- [Exercise] Working from the entries that follow, retype each one without any alteration.

Segment Start: Excerpted data

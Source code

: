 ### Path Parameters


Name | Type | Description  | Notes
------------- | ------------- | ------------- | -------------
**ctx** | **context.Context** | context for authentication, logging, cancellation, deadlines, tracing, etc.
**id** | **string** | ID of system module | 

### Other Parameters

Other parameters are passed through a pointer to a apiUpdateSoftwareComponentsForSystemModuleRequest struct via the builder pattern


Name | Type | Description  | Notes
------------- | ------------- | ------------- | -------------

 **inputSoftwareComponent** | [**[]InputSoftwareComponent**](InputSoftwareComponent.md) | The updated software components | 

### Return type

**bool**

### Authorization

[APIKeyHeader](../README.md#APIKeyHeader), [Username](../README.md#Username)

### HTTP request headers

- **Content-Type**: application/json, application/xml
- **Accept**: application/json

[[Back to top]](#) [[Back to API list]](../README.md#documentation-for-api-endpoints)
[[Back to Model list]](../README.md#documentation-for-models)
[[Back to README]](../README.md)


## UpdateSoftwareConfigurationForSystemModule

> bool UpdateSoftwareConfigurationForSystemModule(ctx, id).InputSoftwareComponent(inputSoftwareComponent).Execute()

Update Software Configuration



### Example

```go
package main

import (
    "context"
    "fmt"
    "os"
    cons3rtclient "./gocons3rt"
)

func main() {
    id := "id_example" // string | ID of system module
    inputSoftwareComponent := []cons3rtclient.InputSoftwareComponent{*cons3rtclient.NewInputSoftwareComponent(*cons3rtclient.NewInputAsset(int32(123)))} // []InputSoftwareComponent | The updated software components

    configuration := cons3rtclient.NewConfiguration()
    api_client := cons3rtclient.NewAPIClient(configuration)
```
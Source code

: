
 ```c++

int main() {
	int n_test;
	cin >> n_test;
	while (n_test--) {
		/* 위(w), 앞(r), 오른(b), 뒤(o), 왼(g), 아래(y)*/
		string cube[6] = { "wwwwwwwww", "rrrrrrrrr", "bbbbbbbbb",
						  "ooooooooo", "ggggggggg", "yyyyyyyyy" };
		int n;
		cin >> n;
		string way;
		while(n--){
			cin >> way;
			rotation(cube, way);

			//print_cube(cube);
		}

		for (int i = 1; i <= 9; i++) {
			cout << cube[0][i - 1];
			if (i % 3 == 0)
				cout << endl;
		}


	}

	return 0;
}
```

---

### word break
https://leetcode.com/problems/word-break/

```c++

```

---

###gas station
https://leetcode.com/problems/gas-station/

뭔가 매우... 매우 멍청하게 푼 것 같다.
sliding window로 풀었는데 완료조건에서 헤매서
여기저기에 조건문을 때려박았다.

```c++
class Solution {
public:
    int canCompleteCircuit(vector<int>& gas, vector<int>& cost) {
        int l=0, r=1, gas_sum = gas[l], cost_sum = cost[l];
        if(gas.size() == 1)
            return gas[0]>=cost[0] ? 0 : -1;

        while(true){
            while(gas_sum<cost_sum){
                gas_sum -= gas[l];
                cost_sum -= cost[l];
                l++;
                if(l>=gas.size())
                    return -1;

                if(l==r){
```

Segment End: Excerpted data

- [Expected answer]
Source code

: ### Path Parameters


Name | Type | Description  | Notes
------------- | ------------- | ------------- | -------------
**ctx** | **context.Context** | context for authentication, logging, cancellation, deadlines, tracing, etc.
**id** | **string** | ID of system module | 

### Other Parameters

Other parameters are passed through a pointer to a apiUpdateSoftwareComponentsForSystemModuleRequest struct via the builder pattern


Name | Type | Description  | Notes
------------- | ------------- | ------------- | -------------

 **inputSoftwareComponent** | [**[]InputSoftwareComponent**](InputSoftwareComponent.md) | The updated software components | 

### Return type

**bool**

### Authorization

[APIKeyHeader](../README.md#APIKeyHeader), [Username](../README.md#Username)

### HTTP request headers

- **Content-Type**: application/json, application/xml
- **Accept**: application/json

[[Back to top]](#) [[Back to API list]](../README.md#documentation-for-api-endpoints)
[[Back to Model list]](../README.md#documentation-for-models)
[[Back to README]](../README.md)


## UpdateSoftwareConfigurationForSystemModule

> bool UpdateSoftwareConfigurationForSystemModule(ctx, id).InputSoftwareComponent(inputSoftwareComponent).Execute()

Update Software Configuration



### Example

```go
package main

import (
    "context"
    "fmt"
    "os"
    cons3rtclient "./gocons3rt"
)

func main() {
    id := "id_example" // string | ID of system module
    inputSoftwareComponent := []cons3rtclient.InputSoftwareComponent{*cons3rtclient.NewInputSoftwareComponent(*cons3rtclient.NewInputAsset(int32(123)))} // []InputSoftwareComponent | The updated software components

    configuration := cons3rtclient.NewConfiguration()
    api_client := cons3rtclient.NewAPIClient(configuration)
```
Source code

:
 ```c++

int main() {
	int n_test;
	cin >> n_test;
	while (n_test--) {
		/* 위(w), 앞(r), 오른(b), 뒤(o), 왼(g), 아래(y)*/
		string cube[6] = { "wwwwwwwww", "rrrrrrrrr", "bbbbbbbbb",
						  "ooooooooo", "ggggggggg", "yyyyyyyyy" };
		int n;
		cin >> n;
		string way;
		while(n--){
			cin >> way;
			rotation(cube, way);

			//print_cube(cube);
		}

		for (int i = 1; i <= 9; i++) {
			cout << cube[0][i - 1];
			if (i % 3 == 0)
				cout << endl;
		}


	}

	return 0;
}
```

---

### word break
https://leetcode.com/problems/word-break/

```c++

```

---

###gas station
https://leetcode.com/problems/gas-station/

뭔가 매우... 매우 멍청하게 푼 것 같다.
sliding window로 풀었는데 완료조건에서 헤매서
여기저기에 조건문을 때려박았다.

```c++
class Solution {
public:
    int canCompleteCircuit(vector<int>& gas, vector<int>& cost) {
        int l=0, r=1, gas_sum = gas[l], cost_sum = cost[l];
        if(gas.size() == 1)
            return gas[0]>=cost[0] ? 0 : -1;

        while(true){
            while(gas_sum<cost_sum){
                gas_sum -= gas[l];
                cost_sum -= cost[l];
                l++;
                if(l>=gas.size())
                    return -1;

                if(l==r){
```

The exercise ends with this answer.